S: A gente tem princípios que diferem bastante de princípios tradicionais e de luta social. O MPL não está nestes termos de política brasileira, ou seja, de disputa de eleição, é uma luta social, autônomo, apartidário, o que não significa que sejamos anti-partido, O movimento nunca se negou a dialogar, então o MPL é fruto disso, que pode soar como uma novidade e explicar também a simpatia que o movimento tem.
TP: Você mencionou a repressão da polícia. Como o MPL reagiu (nas manifestações) tanto com relação à polícia quanto à imprensa?

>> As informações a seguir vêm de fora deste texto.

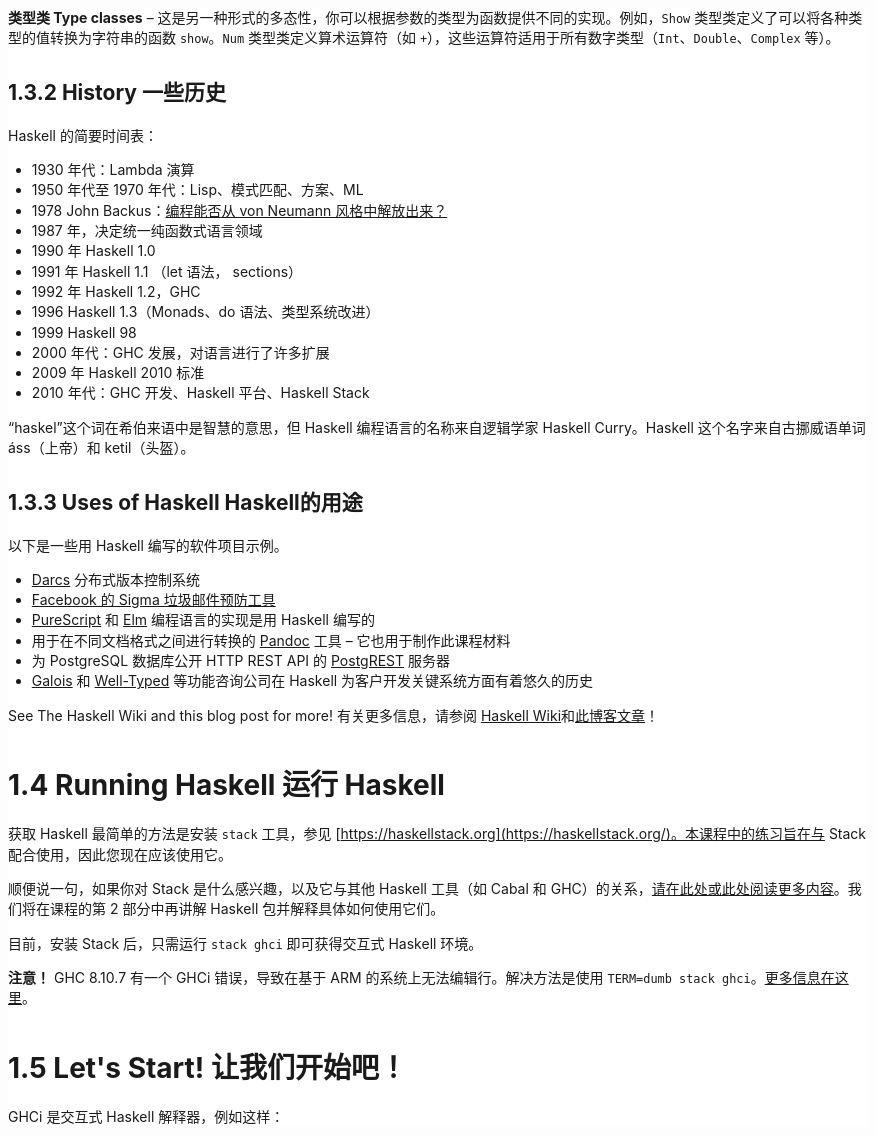 **类型类 Type classes** – 这是另一种形式的多态性，你可以根据参数的类型为函数提供不同的实现。例如，`Show` 类型类定义了可以将各种类型的值转换为字符串的函数 `show`。`Num` 类型类定义算术运算符（如 `+`），这些运算符适用于所有数字类型（`Int`、`Double`、`Complex` 等）。
## 1.3.2 History 一些历史
Haskell 的简要时间表：

- 1930 年代：Lambda 演算
- 1950 年代至 1970 年代：Lisp、模式匹配、方案、ML
- 1978 John Backus：[编程能否从 von Neumann 风格中解放出来？](https://dl.acm.org/doi/pdf/10.1145/359576.359579)
- 1987 年，决定统一纯函数式语言领域
- 1990 年 Haskell 1.0
- 1991 年 Haskell 1.1 （let 语法， sections）
- 1992 年 Haskell 1.2，GHC
- 1996 Haskell 1.3（Monads、do 语法、类型系统改进）
- 1999 Haskell 98
- 2000 年代：GHC 发展，对语言进行了许多扩展
- 2009 年 Haskell 2010 标准
- 2010 年代：GHC 开发、Haskell 平台、Haskell Stack

“haskel”这个词在希伯来语中是智慧的意思，但 Haskell 编程语言的名称来自逻辑学家 Haskell Curry。Haskell 这个名字来自古挪威语单词 áss（上帝）和 ketil（头盔）。
## 1.3.3 Uses of Haskell Haskell的用途
以下是一些用 Haskell 编写的软件项目示例。

- [Darcs](https://en.wikipedia.org/wiki/Darcs) 分布式版本控制系统
- [Facebook 的 Sigma 垃圾邮件预防工具](https://engineering.fb.com/security/fighting-spam-with-haskell/)
- [PureScript](https://www.purescript.org/) 和 [Elm](https://elm-lang.org/) 编程语言的实现是用 Haskell 编写的
- 用于在不同文档格式之间进行转换的 [Pandoc](https://pandoc.org/) 工具 – 它也用于制作此课程材料
- 为 PostgreSQL 数据库公开 HTTP REST API 的 [PostgREST](https://postgrest.org/) 服务器
- [Galois](https://galois.com/) 和 [Well-Typed](https://well-typed.com/) 等功能咨询公司在 Haskell 为客户开发关键系统方面有着悠久的历史

See The Haskell Wiki and this blog post for more!
有关更多信息，请参阅 [Haskell Wiki](https://wiki.haskell.org/Haskell_in_industry)和[此博客文章](https://serokell.io/blog/top-software-written-in-haskell)！
# 1.4 Running Haskell 运行 Haskell
获取 Haskell 最简单的方法是安装 `stack` 工具，参见 [https://haskellstack.org](https://haskellstack.org/)。本课程中的练习旨在与 Stack 配合使用，因此您现在应该使用它。

顺便说一句，如果你对 Stack 是什么感兴趣，以及它与其他 Haskell 工具（如 Cabal 和 GHC）的关系，[请在此处或此处阅读更多内容](https://www.quora.com/What-is-the-difference-between-Cabal-and-Stack-in-Haskell-projects-Which-one-do-you-recommend-and-why)。我们将在课程的第 2 部分中再讲解 Haskell 包并解释具体如何使用它们。

目前，安装 Stack 后，只需运行 `stack ghci` 即可获得交互式 Haskell 环境。

**注意！** GHC 8.10.7 有一个 GHCi 错误，导致在基于 ARM 的系统上无法编辑行。解决方法是使用 `TERM=dumb stack ghci`。[更多信息在这里](https://gitlab.haskell.org/ghc/ghc/-/issues/20022)。
# 1.5 Let's Start! 让我们开始吧！
GHCi 是交互式 Haskell 解释器，例如这样：
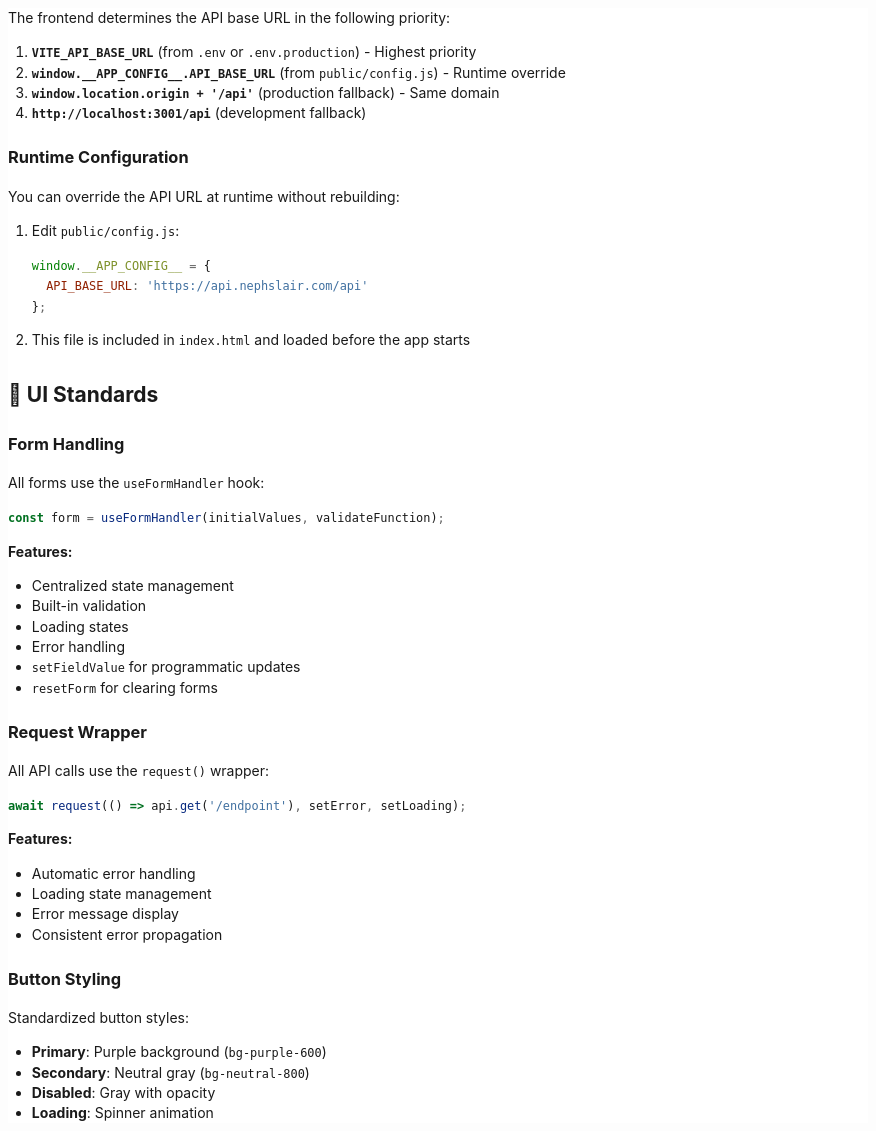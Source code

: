 The frontend determines the API base URL in the following priority:

1. **`VITE_API_BASE_URL`** (from `.env` or `.env.production`) - Highest priority
2. **`window.__APP_CONFIG__.API_BASE_URL`** (from `public/config.js`) - Runtime override
3. **`window.location.origin + '/api'`** (production fallback) - Same domain
4. **`http://localhost:3001/api`** (development fallback)

### Runtime Configuration

You can override the API URL at runtime without rebuilding:

1. Edit `public/config.js`:
   ```javascript
   window.__APP_CONFIG__ = {
     API_BASE_URL: 'https://api.nephslair.com/api'
   };
   ```

2. This file is included in `index.html` and loaded before the app starts

## 🎨 UI Standards

### Form Handling

All forms use the `useFormHandler` hook:
```javascript
const form = useFormHandler(initialValues, validateFunction);
```

**Features:**
- Centralized state management
- Built-in validation
- Loading states
- Error handling
- `setFieldValue` for programmatic updates
- `resetForm` for clearing forms

### Request Wrapper

All API calls use the `request()` wrapper:
```javascript
await request(() => api.get('/endpoint'), setError, setLoading);
```

**Features:**
- Automatic error handling
- Loading state management
- Error message display
- Consistent error propagation

### Button Styling

Standardized button styles:
- **Primary**: Purple background (`bg-purple-600`)
- **Secondary**: Neutral gray (`bg-neutral-800`)
- **Disabled**: Gray with opacity
- **Loading**: Spinner animation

S: Dentro dos atos a gente age de uma forma a preservar nossa integridade física. Em teoria, a polícia está lá para garantir o direito à manifestação, isso está na Constituição. A polícia está lá para intimidar as pessoas. Em todos os atos, o movimento separava militantes para dialogarem com a polícia, tendo uma postura firme diante da negociação. O movimento não abria mão do que as pessoas queriam fazer, que era ocupar a rua. Com relação à imprensa, a gente sempre foi muito aberto para eles. No dia do ato da quinta-feira, 13 de Junho, foi o mais divulgado por conta da repressão que atingiu a própria imprensa naquele dia. A gente entende que a grande mídia também faz parte desse conglomerado de poderosos, não é a toa que eles quiseram deslegitimar a luta. Mas, o movimento ganhou força. A partir daí, houve uma virada da imprensa.
TP: Em 2013, o MPL imaginava o rumo que as manifestações tomaram? E vocês acabaram aderindo às outras causas?
S: É difícil o movimento fazer um prognóstico de como vai ser a luta. Alguns militantes do movimento de outros estados apontaram que em São Paulo ia ter uma movimentação muito grande, tanto que a gente já está há um ano sem aumento de tarifa. É muito maior do que a gente mesmo. O movimento acha que eram mais do que 20 centavos, eram por R$ 3,20. A revogação do aumento foi possível muito porque a pauta foi clara. Depois da conquista da revogação, as pessoas continuaram na rua porque havia uma efervescência da movimentação pela cidade, era todo dia. Como a população tinha conquistado a revogação em mais de 100 cidades, elas começaram a extrapolar mesmo a reivindicação, que é isso, pedindo direitos, de representatividade, de poder popular.
TP: Em algum momento o MPL enxergou esse vandalismo enorme que a imprensa divulgou? Por parte de quem?
S: A tensão social era a polícia que criava. Tem até um grito das pessoas na rua que ficou bastante conhecido: “Que coincidência, não tem polícia, não tem violência.” As pessoas estavam indo reivindicar e são amparadas por uma legislação que as protege. Aqui é comum ter repressão em manifestação. É um claro impedimento à liberdade de reunião. O Movimento Passe Livre tem uma atuação que prevê um limite da ocupação das ruas, para que a pauta seja noticiada e é dessa forma que a gente vai conseguir dobrar o poder público. O movimento não é a polícia e não tem nenhuma pretensão de policiar as pessoas. A gente organiza o ato de uma forma muito orgânica. As pessoas estão na rua e elas têm ciência dos atos e que vão arcar com eles. E o movimento também não tem como não deixar de entender que o poder público sabe que aí tem um interesse de impedir esses atos, pois eles sabem o prejuízo que causa para cidade um ônibus atravessado no meio da rua pegando fogo. E aí, ou se reprime, ou se negocia. A gente não impede e entende perfeitamente a revolta popular. Nenhuma grande mudança no seio da sociedade foi feita sem conflito. Então, essas tensões vão existir.